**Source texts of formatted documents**
● ● ● ● ● ● ●

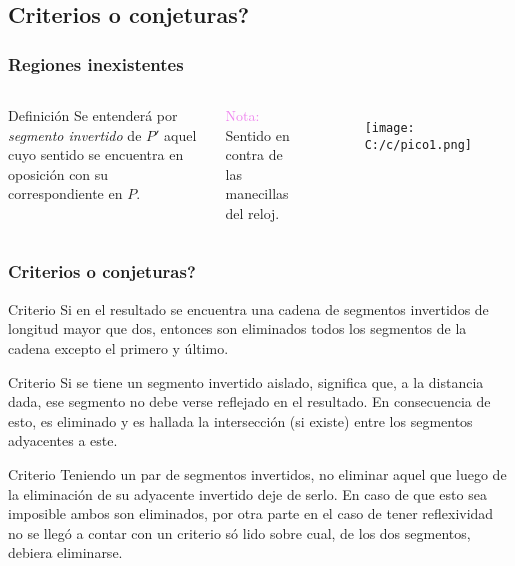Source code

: \documentclass[notes=show]{beamer}
\begin{document}
\subsection{\textquestiondown Criterios o conjeturas?}
\begin{frame}
\frametitle{Regiones inexistentes}

\begin{columns}[6cm]
\column{7cm}


\begin{block}{Definici\'on}
Se entender\'a por \emph{\alert{segmento invertido}} de $P'$ aquel cuyo sentido se encuentra en oposici\'on con su correspondiente en $P$.
\end{block}

 \textcolor{violet}{\newline Nota:} Sentido en contra de las manecillas del reloj.%

\column{5cm}

\begin{figure}[htbp]
	\centering
		\texttt{[image: C:/c/pico1.png]}
\end{figure}

\end{columns}
\transsplithorizontalin[duration=0.4]
\end{frame}
\begin{frame}
\frametitle{\textquestiondown Criterios o conjeturas?}

\begin{block}{Criterio}
\footnotesize{Si en el resultado se encuentra una cadena de segmentos invertidos de
longitud mayor que dos, entonces son eliminados todos los segmentos de la cadena
excepto el primero y \'{u}ltimo. }
\end{block}
\pause
\begin{block}{Criterio}
\footnotesize{Si se tiene un segmento invertido aislado, significa que, a la distancia dada, ese
segmento no debe verse reflejado en el resultado. En consecuencia de esto, es
eliminado y es hallada la intersecci\'{o}n (si existe) entre los segmentos
adyacentes a este. }\end{block}
\pause
\begin{block}{Criterio}
\footnotesize{Teniendo un par de segmentos invertidos, no eliminar aquel que luego de la
eliminaci\'{o}n de su adyacente invertido deje de serlo. En caso de que esto
sea imposible ambos son eliminados, por otra parte en el caso de tener
reflexividad no se lleg\'o a contar con un criterio s\'{o}%
lido sobre cual, de los dos segmentos, debiera eliminarse.}\end{block}

\end{frame}
\end{document}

● ● ● ● ● ● ●

Reproduce every line above containing "encuentra".

Se entender\'a por \emph{\alert{segmento invertido}} de $P'$ aquel cuyo sentido se encuentra en oposici\'on con su correspondiente en $P$.
\footnotesize{Si en el resultado se encuentra una cadena de segmentos invertidos de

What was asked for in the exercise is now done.